Forse era nata per restare la moglie del poliziotto che aveva sposato in prime nozze. Comunque non era attrezzata per sopportare quel personaggio sconvolgente e fatale in cui poi la incarnarono e di cui essa non era in grado di comprendere la falsità.
Abbagliata dal successo, essa non si accorse di entrare in un ingranaggio a cui non le sarebbe stato più possibile sottrarsi, e da allora in poi fu costretta a “recitare” la propria vita: operazione che richiede un vigile e distaccato senso critico, l’esatta coscienza dei limiti fra il reale e l’irreale, che solo possiedono i caratteri forti e disciplinati.

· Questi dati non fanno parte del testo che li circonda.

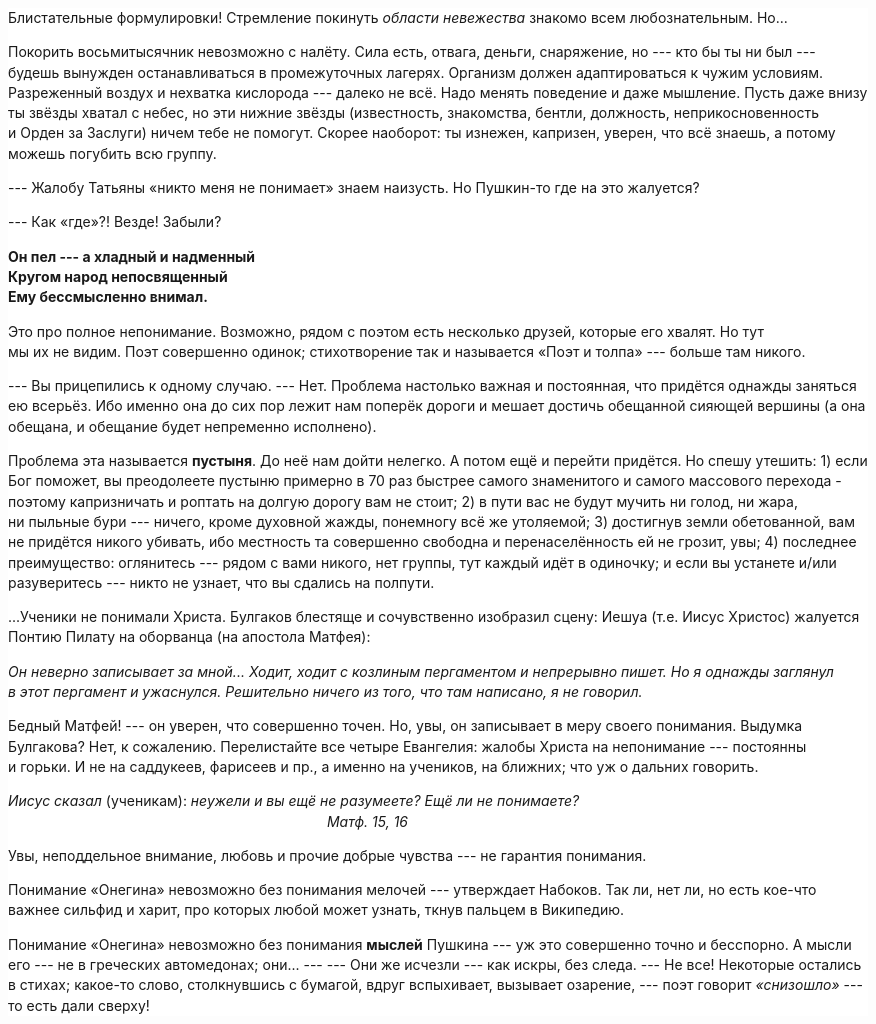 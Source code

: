 Блистательные формулировки! Стремление покинуть *области невежества* знакомо всем любознательным. Но...

Покорить восьмитысячник невозможно с налёту. Сила есть, отвага, деньги, снаряжение, но --- кто бы ты ни был --- будешь вынужден останавливаться в промежуточных лагерях. Организм должен адаптироваться к чужим условиям. Разреженный воздух и нехватка кислорода --- далеко не всё. Надо менять поведение и даже мышление. Пусть даже внизу ты звёзды хватал с небес, но эти нижние звёзды (известность, знакомства, бентли, должность, неприкосновенность и Орден за Заслуги) ничем тебе не помогут. Скорее наоборот: ты изнежен, капризен, уверен, что всё знаешь, а потому можешь погубить всю группу.

--- Жалобу Татьяны «никто меня не понимает» знаем наизусть. Но Пушкин-то где на это жалуется?

--- Как «где»?! Везде! Забыли? 

**Он пел --- а хладный и надменный  
Кругом народ непосвященный  
Ему бессмысленно внимал.**

Это про полное непонимание. Возможно, рядом с поэтом есть несколько друзей, которые его хвалят. Но тут мы их не видим. Поэт совершенно одинок; стихотворение так и называется «Поэт и толпа» --- больше там никого.

--- Вы прицепились к одному случаю. --- Нет. Проблема настолько важная и постоянная, что придётся однажды заняться ею всерьёз. Ибо именно она до сих пор лежит нам поперёк дороги и мешает достичь обещанной сияющей вершины (а она обещана, и обещание будет непременно исполнено).

Проблема эта называется **пустыня**. До неё нам дойти нелегко. А потом ещё и перейти придётся. Но спешу утешить: 1) если Бог поможет, вы преодолеете пустыню примерно в 70 раз быстрее самого знаменитого и самого массового перехода - поэтому капризничать и роптать на долгую дорогу вам не стоит; 2) в пути вас не будут мучить ни голод, ни жара, ни пыльные бури --- ничего, кроме духовной жажды, понемногу всё же утоляемой; 3) достигнув земли обетованной, вам не придётся никого убивать, ибо местность та совершенно свободна и перенаселённость ей не грозит, увы; 4) последнее преимущество: оглянитесь --- рядом с вами никого, нет группы, тут каждый идёт в одиночку; и если вы устанете и/или разуверитесь --- никто не узнает, что вы сдались на полпути.

...Ученики не понимали Христа. Булгаков блестяще и сочувственно изобразил сцену: Иешуа (т.е. Иисус Христос) жалуется Понтию Пилату на оборванца (на апостола Матфея):

*Он неверно записывает за мной... Ходит, ходит с козлиным пергаментом и непрерывно пишет. Но я однажды заглянул в этот пергамент и ужаснулся. Решительно ничего из того, что там написано, я не говорил.*

Бедный Матфей! --- он уверен, что совершенно точен. Но, увы, он записывает в меру своего понимания. Выдумка Булгакова? Нет, к сожалению. Перелистайте все четыре Евангелия: жалобы Христа на непонимание --- постоянны и горьки. И не на саддукеев, фарисеев и пр., а именно на учеников, на ближних; что уж о дальних говорить.

*Иисус сказал* (ученикам): *неужели и вы ещё не разумеете? Ещё ли не понимаете?  
                                                                                 Матф. 15, 16*

Увы, неподдельное внимание, любовь и прочие добрые чувства --- не гарантия понимания.

Понимание «Онегина» невозможно без понимания мелочей --- утверждает Набоков. Так ли, нет ли, но есть кое-что важнее сильфид и харит, про которых любой может узнать, ткнув пальцем в Википедию.

Понимание «Онегина» невозможно без понимания **мыслей** Пушкина --- уж это совершенно точно и бесспорно. А мысли его --- не в греческих автомедонах; они... --- --- Они же исчезли --- как искры, без следа. --- Не все! Некоторые остались в стихах; какое-то слово, столкнувшись с бумагой, вдруг вспыхивает, вызывает озарение, --- поэт говорит *«снизошло»* --- то есть дали сверху!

Più che a lacrime d’intenerimento, a laudi esclamative, a lamenti e singulti, era a queste riflessioni che doveva fornire pretesto il cadavere di Marilyn, irrefutabile testimonianza della crudeltà della vita moderna, così progredita in senso collettivo e così incurante dei destini individuali. Essa riduce sempre più i margini di autonomia delle creature che vi partecipano, sempre più rode il loro diritto ad essere se stesse. E se quello di Marilyn è stato, per il mestiere che faceva, un caso-limite, non illudiamoci: anche noi incontriamo sempre più difficoltà a salvare una parte di noi stessi, a difendere un minimo d’indipendenza dai potenti ingranaggi in cui ci troviamo coinvolti. La nostra giornata è sempre più condizionata dalla fabbrica, dall’ufficio, dalla moda, dalle idee, dai gusti degli altri. Tutti ci “conformiamo”. Tutti abbiamo paura ad essere qualcosa di diverso: ad essere noi stessi. Tutti ci troviamo implicati in cose più grandi di noi, di cui spesso non riusciamo nemmeno ad afferrare la tecnica e la finalità. […]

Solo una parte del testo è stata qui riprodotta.